Material to process: Begin

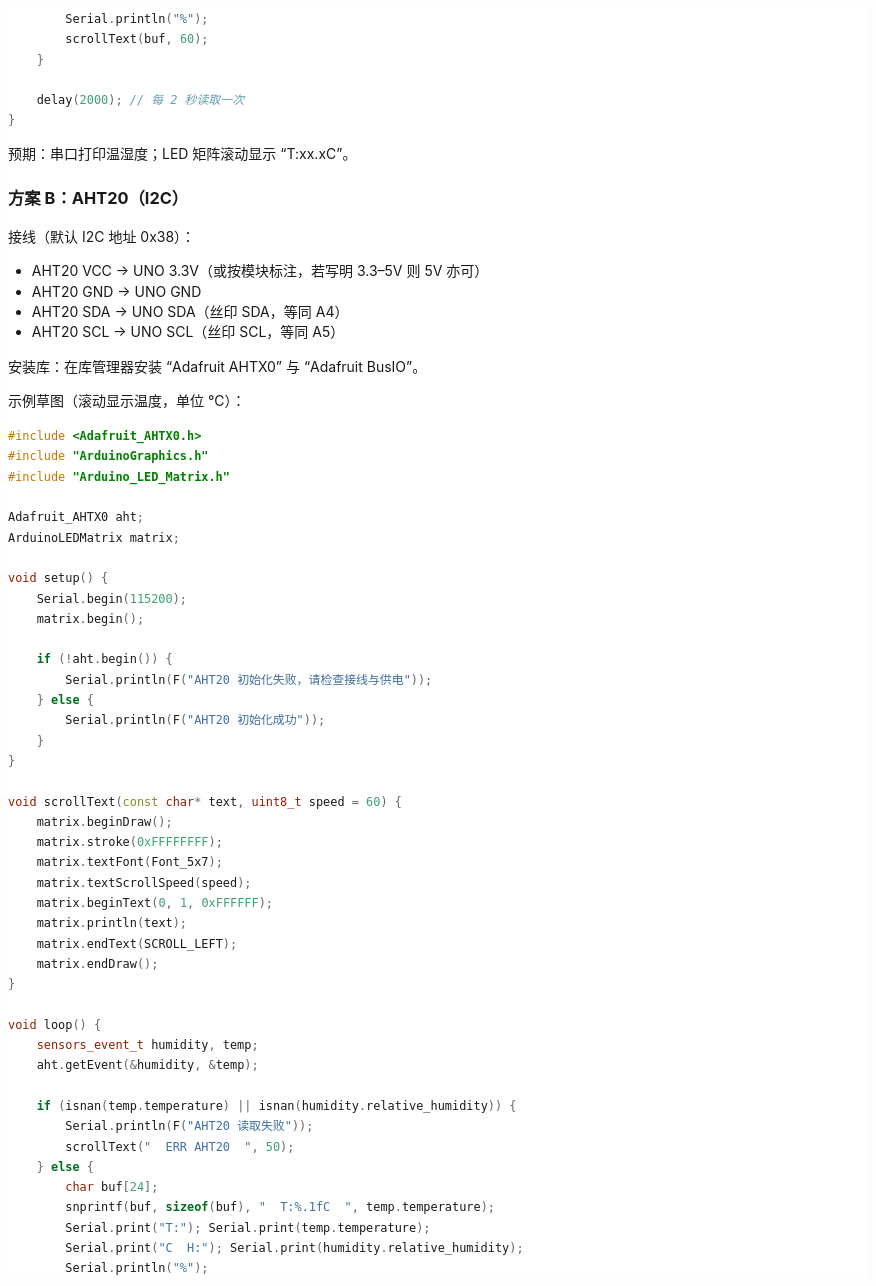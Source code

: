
 ```cpp
		Serial.println("%");
		scrollText(buf, 60);
	}

	delay(2000); // 每 2 秒读取一次
}
```

预期：串口打印温湿度；LED 矩阵滚动显示 “T:xx.xC”。

### 方案 B：AHT20（I2C）

接线（默认 I2C 地址 0x38）：

- AHT20 VCC → UNO 3.3V（或按模块标注，若写明 3.3–5V 则 5V 亦可）
- AHT20 GND → UNO GND
- AHT20 SDA → UNO SDA（丝印 SDA，等同 A4）
- AHT20 SCL → UNO SCL（丝印 SCL，等同 A5）

安装库：在库管理器安装 “Adafruit AHTX0” 与 “Adafruit BusIO”。

示例草图（滚动显示温度，单位 °C）：

```cpp
#include <Adafruit_AHTX0.h>
#include "ArduinoGraphics.h"
#include "Arduino_LED_Matrix.h"

Adafruit_AHTX0 aht;
ArduinoLEDMatrix matrix;

void setup() {
	Serial.begin(115200);
	matrix.begin();

	if (!aht.begin()) {
		Serial.println(F("AHT20 初始化失败，请检查接线与供电"));
	} else {
		Serial.println(F("AHT20 初始化成功"));
	}
}

void scrollText(const char* text, uint8_t speed = 60) {
	matrix.beginDraw();
	matrix.stroke(0xFFFFFFFF);
	matrix.textFont(Font_5x7);
	matrix.textScrollSpeed(speed);
	matrix.beginText(0, 1, 0xFFFFFF);
	matrix.println(text);
	matrix.endText(SCROLL_LEFT);
	matrix.endDraw();
}

void loop() {
	sensors_event_t humidity, temp;
	aht.getEvent(&humidity, &temp);

	if (isnan(temp.temperature) || isnan(humidity.relative_humidity)) {
		Serial.println(F("AHT20 读取失败"));
		scrollText("  ERR AHT20  ", 50);
	} else {
		char buf[24];
		snprintf(buf, sizeof(buf), "  T:%.1fC  ", temp.temperature);
		Serial.print("T:"); Serial.print(temp.temperature);
		Serial.print("C  H:"); Serial.print(humidity.relative_humidity);
		Serial.println("%");
```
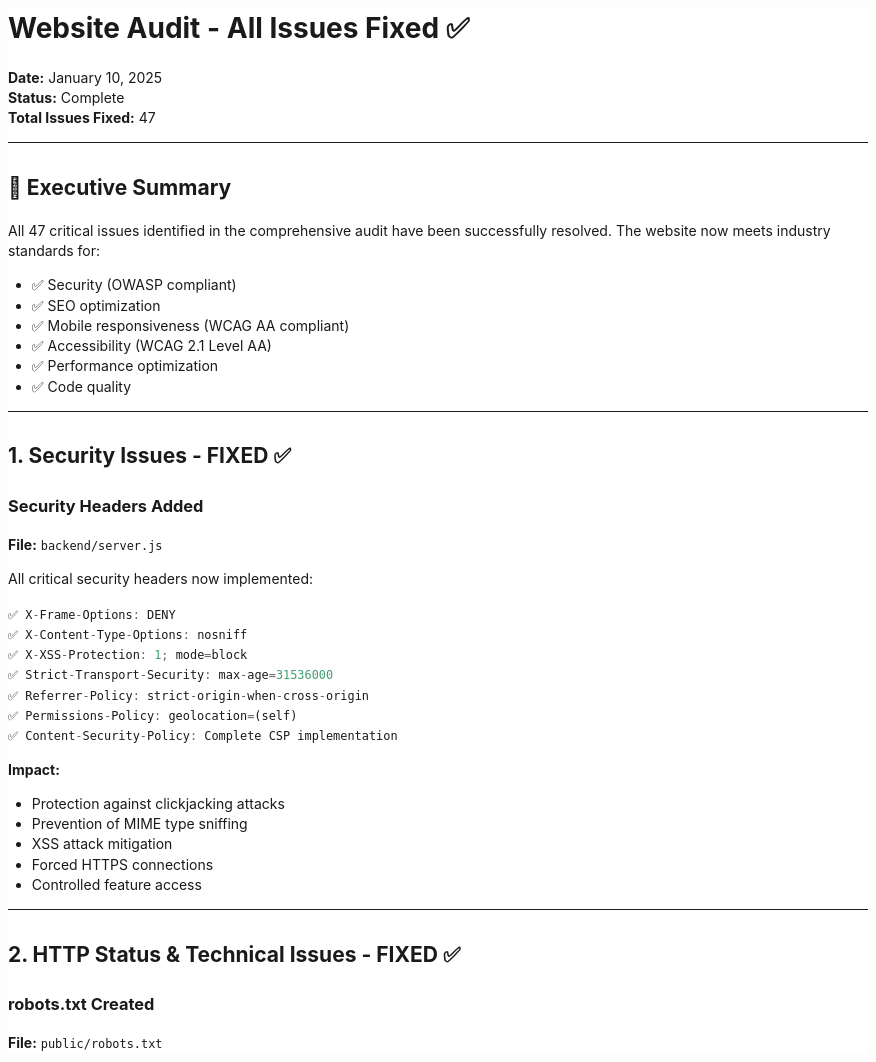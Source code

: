 # Website Audit - All Issues Fixed ✅

**Date:** January 10, 2025  
**Status:** Complete  
**Total Issues Fixed:** 47  

---

## 🎯 Executive Summary

All 47 critical issues identified in the comprehensive audit have been successfully resolved. The website now meets industry standards for:
- ✅ Security (OWASP compliant)
- ✅ SEO optimization
- ✅ Mobile responsiveness (WCAG AA compliant)
- ✅ Accessibility (WCAG 2.1 Level AA)
- ✅ Performance optimization
- ✅ Code quality

---

## 1. Security Issues - FIXED ✅

### Security Headers Added
**File:** `backend/server.js`

All critical security headers now implemented:

```javascript
✅ X-Frame-Options: DENY
✅ X-Content-Type-Options: nosniff
✅ X-XSS-Protection: 1; mode=block
✅ Strict-Transport-Security: max-age=31536000
✅ Referrer-Policy: strict-origin-when-cross-origin
✅ Permissions-Policy: geolocation=(self)
✅ Content-Security-Policy: Complete CSP implementation
```

**Impact:**
- Protection against clickjacking attacks
- Prevention of MIME type sniffing
- XSS attack mitigation
- Forced HTTPS connections
- Controlled feature access

---

## 2. HTTP Status & Technical Issues - FIXED ✅

### robots.txt Created
**File:** `public/robots.txt`
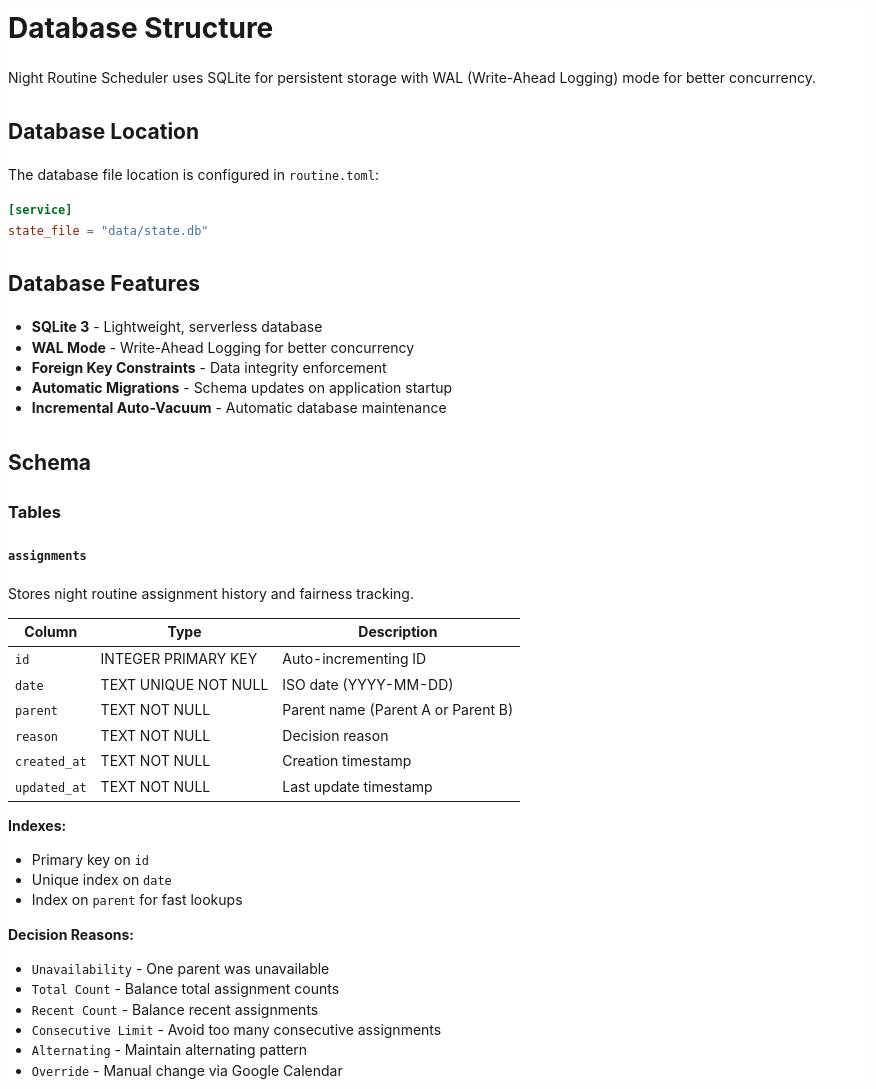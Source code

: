 # Database Structure

Night Routine Scheduler uses SQLite for persistent storage with WAL (Write-Ahead Logging) mode for better concurrency.

## Database Location

The database file location is configured in `routine.toml`:

```toml
[service]
state_file = "data/state.db"
```

## Database Features

- **SQLite 3** - Lightweight, serverless database
- **WAL Mode** - Write-Ahead Logging for better concurrency
- **Foreign Key Constraints** - Data integrity enforcement
- **Automatic Migrations** - Schema updates on application startup
- **Incremental Auto-Vacuum** - Automatic database maintenance

## Schema

### Tables

#### `assignments`

Stores night routine assignment history and fairness tracking.

| Column | Type | Description |
|--------|------|-------------|
| `id` | INTEGER PRIMARY KEY | Auto-incrementing ID |
| `date` | TEXT UNIQUE NOT NULL | ISO date (YYYY-MM-DD) |
| `parent` | TEXT NOT NULL | Parent name (Parent A or Parent B) |
| `reason` | TEXT NOT NULL | Decision reason |
| `created_at` | TEXT NOT NULL | Creation timestamp |
| `updated_at` | TEXT NOT NULL | Last update timestamp |

**Indexes:**
- Primary key on `id`
- Unique index on `date`
- Index on `parent` for fast lookups

**Decision Reasons:**
- `Unavailability` - One parent was unavailable
- `Total Count` - Balance total assignment counts
- `Recent Count` - Balance recent assignments
- `Consecutive Limit` - Avoid too many consecutive assignments
- `Alternating` - Maintain alternating pattern
- `Override` - Manual change via Google Calendar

Material to process: End

> What needs to be done
Give back exactly the lines from the first line of the data through the line with "### Security Headers Added", pictures excluded.

> Solution to the problem
Source code

:
 ```cpp
		Serial.println("%");
		scrollText(buf, 60);
	}

	delay(2000); // 每 2 秒读取一次
}
```

预期：串口打印温湿度；LED 矩阵滚动显示 “T:xx.xC”。

### 方案 B：AHT20（I2C）

接线（默认 I2C 地址 0x38）：

- AHT20 VCC → UNO 3.3V（或按模块标注，若写明 3.3–5V 则 5V 亦可）
- AHT20 GND → UNO GND
- AHT20 SDA → UNO SDA（丝印 SDA，等同 A4）
- AHT20 SCL → UNO SCL（丝印 SCL，等同 A5）

安装库：在库管理器安装 “Adafruit AHTX0” 与 “Adafruit BusIO”。

示例草图（滚动显示温度，单位 °C）：

```cpp
#include <Adafruit_AHTX0.h>
#include "ArduinoGraphics.h"
#include "Arduino_LED_Matrix.h"

Adafruit_AHTX0 aht;
ArduinoLEDMatrix matrix;

void setup() {
	Serial.begin(115200);
	matrix.begin();

	if (!aht.begin()) {
		Serial.println(F("AHT20 初始化失败，请检查接线与供电"));
	} else {
		Serial.println(F("AHT20 初始化成功"));
	}
}

void scrollText(const char* text, uint8_t speed = 60) {
	matrix.beginDraw();
	matrix.stroke(0xFFFFFFFF);
	matrix.textFont(Font_5x7);
	matrix.textScrollSpeed(speed);
	matrix.beginText(0, 1, 0xFFFFFF);
	matrix.println(text);
	matrix.endText(SCROLL_LEFT);
	matrix.endDraw();
}

void loop() {
	sensors_event_t humidity, temp;
	aht.getEvent(&humidity, &temp);

	if (isnan(temp.temperature) || isnan(humidity.relative_humidity)) {
		Serial.println(F("AHT20 读取失败"));
		scrollText("  ERR AHT20  ", 50);
	} else {
		char buf[24];
		snprintf(buf, sizeof(buf), "  T:%.1fC  ", temp.temperature);
		Serial.print("T:"); Serial.print(temp.temperature);
		Serial.print("C  H:"); Serial.print(humidity.relative_humidity);
		Serial.println("%");
```
Source code

: # Website Audit - All Issues Fixed ✅

**Date:** January 10, 2025  
**Status:** Complete  
**Total Issues Fixed:** 47  

---

## 🎯 Executive Summary

All 47 critical issues identified in the comprehensive audit have been successfully resolved. The website now meets industry standards for:
- ✅ Security (OWASP compliant)
- ✅ SEO optimization
- ✅ Mobile responsiveness (WCAG AA compliant)
- ✅ Accessibility (WCAG 2.1 Level AA)
- ✅ Performance optimization
- ✅ Code quality

---

## 1. Security Issues - FIXED ✅

### Security Headers Added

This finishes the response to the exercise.